I remember the networks positively fawning over him, and when they weren't fawning over him, they were fawning over his wife.  By May, so help me, there was already a book out "celebrating" her "fashion sense", which sort of escaped me.  I remember its authors being on one of the network morning shows hawking the book, and there was so much fawning I started craving venison.

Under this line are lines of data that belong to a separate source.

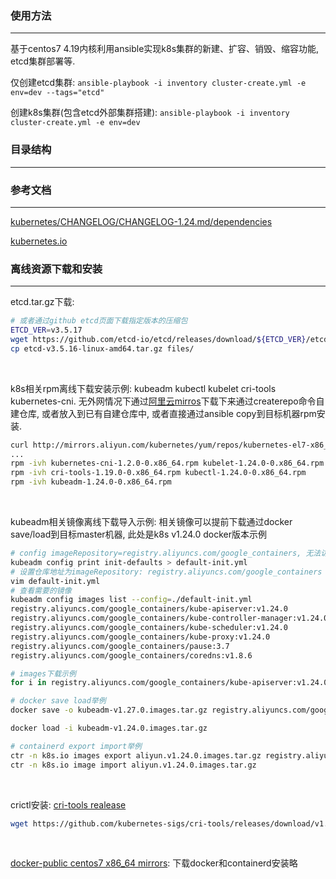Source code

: ### 使用方法
---
基于centos7 4.19内核利用ansible实现k8s集群的新建、扩容、销毁、缩容功能, etcd集群部署等. 

仅创建etcd集群: `ansible-playbook -i inventory cluster-create.yml -e env=dev --tags="etcd"`

创建k8s集群(包含etcd外部集群搭建): `ansible-playbook -i inventory cluster-create.yml -e env=dev`

### 目录结构
---

### 参考文档
---
[kubernetes/CHANGELOG/CHANGELOG-1.24.md/dependencies](https://github.com/kubernetes/kubernetes/blob/master/CHANGELOG/CHANGELOG-1.24.md#dependencies)

[kubernetes.io](https://kubernetes.io/zh-cn/docs/setup/production-environment/tools/kubeadm/install-kubeadm/)

### 离线资源下载和安装
---
etcd.tar.gz下载:
```bash
# 或者通过github etcd页面下载指定版本的压缩包
ETCD_VER=v3.5.17
wget https://github.com/etcd-io/etcd/releases/download/${ETCD_VER}/etcd-${ETCD_VER}-linux-amd64.tar.gz
cp etcd-v3.5.16-linux-amd64.tar.gz files/
```

<br>

k8s相关rpm离线下载安装示例: kubeadm kubectl kubelet cri-tools kubernetes-cni. 无外网情况下通过[阿里云mirros](http://mirrors.aliyun.com/kubernetes/yum/repos/kubernetes-el7-x86_64/Packages)下载下来通过createrepo命令自建仓库, 或者放入到已有自建仓库中, 或者直接通过ansible copy到目标机器rpm安装. 
```bash
curl http://mirrors.aliyun.com/kubernetes/yum/repos/kubernetes-el7-x86_64/Packages/de422b616a367cafae90aef704625fc34b0b222353f4fb59235bb3cf2f9d0988-kubelet-1.24.0-0.x86_64.rpm -o kubelet-1.24.0-0.x86_64.rpm
...
rpm -ivh kubernetes-cni-1.2.0-0.x86_64.rpm kubelet-1.24.0-0.x86_64.rpm
rpm -ivh cri-tools-1.19.0-0.x86_64.rpm kubectl-1.24.0-0.x86_64.rpm
rpm -ivh kubeadm-1.24.0-0.x86_64.rpm
```

<br>

kubeadm相关镜像离线下载导入示例: 相关镜像可以提前下载通过docker save/load到目标master机器, 此处是k8s v1.24.0 docker版本示例
```bash
# config imageRepository=registry.aliyuncs.com/google_containers, 无法访问公网的情况下提前下载并save
kubeadm config print init-defaults > default-init.yml
# 设置仓库地址为imageRepository: registry.aliyuncs.com/google_containers
vim default-init.yml 
# 查看需要的镜像
kubeadm config images list --config=./default-init.yml
registry.aliyuncs.com/google_containers/kube-apiserver:v1.24.0
registry.aliyuncs.com/google_containers/kube-controller-manager:v1.24.0
registry.aliyuncs.com/google_containers/kube-scheduler:v1.24.0
registry.aliyuncs.com/google_containers/kube-proxy:v1.24.0
registry.aliyuncs.com/google_containers/pause:3.7
registry.aliyuncs.com/google_containers/coredns:v1.8.6

# images下载示例
for i in registry.aliyuncs.com/google_containers/kube-apiserver:v1.24.0 registry.aliyuncs.com/google_containers/kube-controller-manager:v1.24.0 registry.aliyuncs.com/google_containers/kube-scheduler:v1.24.0 registry.aliyuncs.com/google_containers/kube-proxy:v1.24.0 registry.aliyuncs.com/google_containers/pause:3.2 registry.aliyuncs.com/google_containers/coredns:1.6.7;do docker pull $i;done

# docker save load举例
docker save -o kubeadm-v1.27.0.images.tar.gz registry.aliyuncs.com/google_containers/kube-apiserver:v1.27.0 registry.aliyuncs.com/google_containers/kube-controller-manager:v1.27.0 registry.aliyuncs.com/google_containers/kube-scheduler:v1.27.0 registry.aliyuncs.com/google_containers/kube-proxy:v1.27.0 registry.aliyuncs.com/google_containers/pause:3.9 registry.aliyuncs.com/google_containers/coredns:v1.10.1

docker load -i kubeadm-v1.24.0.images.tar.gz

# containerd export import举例
ctr -n k8s.io images export aliyun.v1.24.0.images.tar.gz registry.aliyuncs.com/google_containers/coredns:v1.8.6 xxx
ctr -n k8s.io image import aliyun.v1.24.0.images.tar.gz
```

<br>

crictl安装: [cri-tools realease](https://github.com/kubernetes-sigs/cri-tools/releases)
```bash
wget https://github.com/kubernetes-sigs/cri-tools/releases/download/v1.32.0/crictl-v1.32.0-linux-amd64.tar.gz

```

<br>

[docker-public centos7 x86_64 mirrors](https://download.docker.com/linux/centos/7/x86_64/stable/Packages/): 下载docker和containerd安装略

I don't expect to see a comparable book done about our current First Lady, though, who actually was a well-known professional model and thus has what I would regard, in my benighted ignorance of fashion, as a "style."

But I digress.

The reason I even got to thinking about Obama's first days is because the first few days of the Trump Administration have been a busy-as-heck whirlwind of executive orders, appointments, meetings with business and union leaders and congressional leadership.  Most importantly, there is an agenda out there, an agenda set by the new president to implement the simple, direct promises that he made when he was running in the campaign:

- Build the wall with Mexico
- Address immigration and the refugee flood
- Get rid of tons of regulations cramping business
- Create private sector jobs
- Start the stalled pipelines
- Raise our GDP growth 3-4% where Obama never got it
- "Drain the swamp" -- break the hold of career government types and politicians

Interestingly, the meetings, those executive orders and reversals of Obama executive orders, all in a flurry this week, have been pretty much all addressing those straightforward goals and promises.  The Keystone and Dakota Access pipelines are on their way now, blessed by "Go for it" executive orders.

Trump has met with both key business leaders and private-sector union leaders, both of whom gushed as they came out the door as to how receptive and forward-thinking the new president was.  That both could come out with positive statements is pretty interesting, since they have been historically a lot more antagonistic than they should have been, or needed to have been.  But then again, Trump worked his whole life with unions, and as I would like to think showed a lot of foresight, I pointed that out last February in this piece.

His shutdown of the EPA trying to do things before his appointed EPA Administrator took office, well, that was swamp-draining of the first magnitude.  We have already had executive orders cutting the flow of unvetted refugees and ISIS suspects from countries that cannot ensure they're not sending ISIS types.  And the Wall, well, that is already on its way to getting funded.

It's a fast start for the guy who never sleeps, but then again that seems to be his M.O. for leadership.  You wake up early, send a few tweets, and get to work about five in the morning.  Work, work, meeting, work, a bite here and there, work some more.  Foreign dignitary in town at four in the afternoon, then back to work.  Five more executive orders.  Meet with more congressmen about getting the agenda going.  Actually listening to the opposition.  Work some more.  In bed at one, after maybe another tweet.

I couldn't keep up that pace and I'm healthy and five years younger than the president.  But he has a lot to do.  In eight years, Obama did a lot of damage to our economy and our standing around the world.  That's not going to get fixed anytime soon, but then maybe it will the frenetic and productive pace of the 45th president.

Lots to think over over the weekend, and while I might try to relax some, I can probably do so because the president is, well, not relaxing.

Busy first week.  Two hundred seven to go in just this term.